Scepticism about the power of abracadabra evidently has a long history, and we might think of its continuing repetition through the ages as an example of what the historian Will Pooley terms ‘doubt’. For many, the power of the term probably lay somewhere between pure belief and disbelief in realms of uncertainty, reflecting hopes about what the word could do, rather than simple expectation of its transformative power.
The idea that something like magic may be useful or necessary evidently still carries a certain appeal.
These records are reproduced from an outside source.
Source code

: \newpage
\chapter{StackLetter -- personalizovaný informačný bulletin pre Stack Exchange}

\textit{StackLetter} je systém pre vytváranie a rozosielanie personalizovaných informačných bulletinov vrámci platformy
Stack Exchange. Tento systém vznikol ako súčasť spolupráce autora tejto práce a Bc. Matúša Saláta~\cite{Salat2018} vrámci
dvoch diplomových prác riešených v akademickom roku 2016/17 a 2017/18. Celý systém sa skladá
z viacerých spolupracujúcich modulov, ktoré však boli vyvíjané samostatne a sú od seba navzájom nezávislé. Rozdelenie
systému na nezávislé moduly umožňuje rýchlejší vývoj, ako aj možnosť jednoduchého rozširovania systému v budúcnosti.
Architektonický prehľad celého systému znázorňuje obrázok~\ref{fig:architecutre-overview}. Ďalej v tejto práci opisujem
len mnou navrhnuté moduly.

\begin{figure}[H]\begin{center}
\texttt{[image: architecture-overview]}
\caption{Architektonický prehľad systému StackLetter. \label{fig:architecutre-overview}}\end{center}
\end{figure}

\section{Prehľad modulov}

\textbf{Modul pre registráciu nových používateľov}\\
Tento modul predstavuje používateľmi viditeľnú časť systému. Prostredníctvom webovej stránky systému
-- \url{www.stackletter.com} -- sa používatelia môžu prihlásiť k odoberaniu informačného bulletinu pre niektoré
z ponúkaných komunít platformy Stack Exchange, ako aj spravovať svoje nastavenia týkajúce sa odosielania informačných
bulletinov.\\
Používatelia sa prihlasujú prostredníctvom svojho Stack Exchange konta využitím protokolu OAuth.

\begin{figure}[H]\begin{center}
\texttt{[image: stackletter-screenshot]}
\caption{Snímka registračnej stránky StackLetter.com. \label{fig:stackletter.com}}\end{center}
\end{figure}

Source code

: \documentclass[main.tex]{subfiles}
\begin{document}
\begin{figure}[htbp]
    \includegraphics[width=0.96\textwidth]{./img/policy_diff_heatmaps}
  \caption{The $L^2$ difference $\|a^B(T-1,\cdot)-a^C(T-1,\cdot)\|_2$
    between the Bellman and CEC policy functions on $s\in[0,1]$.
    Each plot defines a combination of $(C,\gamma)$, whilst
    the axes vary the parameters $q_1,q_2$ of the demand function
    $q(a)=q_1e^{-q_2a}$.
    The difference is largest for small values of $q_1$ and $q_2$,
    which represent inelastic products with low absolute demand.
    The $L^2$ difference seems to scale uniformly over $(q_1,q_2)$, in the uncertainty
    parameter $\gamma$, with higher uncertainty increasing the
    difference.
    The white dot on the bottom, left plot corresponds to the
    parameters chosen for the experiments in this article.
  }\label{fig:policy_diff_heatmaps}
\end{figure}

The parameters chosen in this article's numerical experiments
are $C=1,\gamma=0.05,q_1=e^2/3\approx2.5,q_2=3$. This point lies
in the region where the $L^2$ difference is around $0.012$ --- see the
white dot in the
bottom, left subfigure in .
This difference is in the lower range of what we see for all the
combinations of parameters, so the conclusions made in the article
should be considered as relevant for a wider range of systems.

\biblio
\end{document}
In Gaga’s song about perseverance, self-improvement and resisting negativity, magic offers a metaphor for overcoming the insurmountable. And what term could be more emblematic of that sentiment than abracadabra?
Nor, in fact, does the original meaning of the term seem to be lost on some fans. As one annotator on the popular song lyrics website Genius.com reminds us, ‘Originating from Mesopotamia, in its roots it stands for ”I create as I speak”, the first known mention of the word was in the book, ‘Liber Medicinalis’, in which Malaria sufferers would wear an amulet containing Abracadabra written in the form of a triangle to cure the disease’.
In Abracadabra, then, we’re presented with not only a remarkably vivid and long-lived example of textual transmission across languages and cultures, but a potent reminder of the importance that magic and mysticism has played in the beliefs and everyday lives of people throughout history. If Lady Gaga’s latest track is anything to go by, magic may still have a role to play for us all ‘in the game of life’.
Sources:
Tom Metcalfe, ‘The ancient—and mysterious—history of “abracadabra”’, National Geographic, 1 March 2024 [behind paywall].
William G. Pooley, ‘Doubt and the dislocation of magic: France, 1790–1940’, Past & Present, 262 (2024), pp. 133–67.
Johann Rivius, A notable discourse of the happinesse of this our age (London, 1578).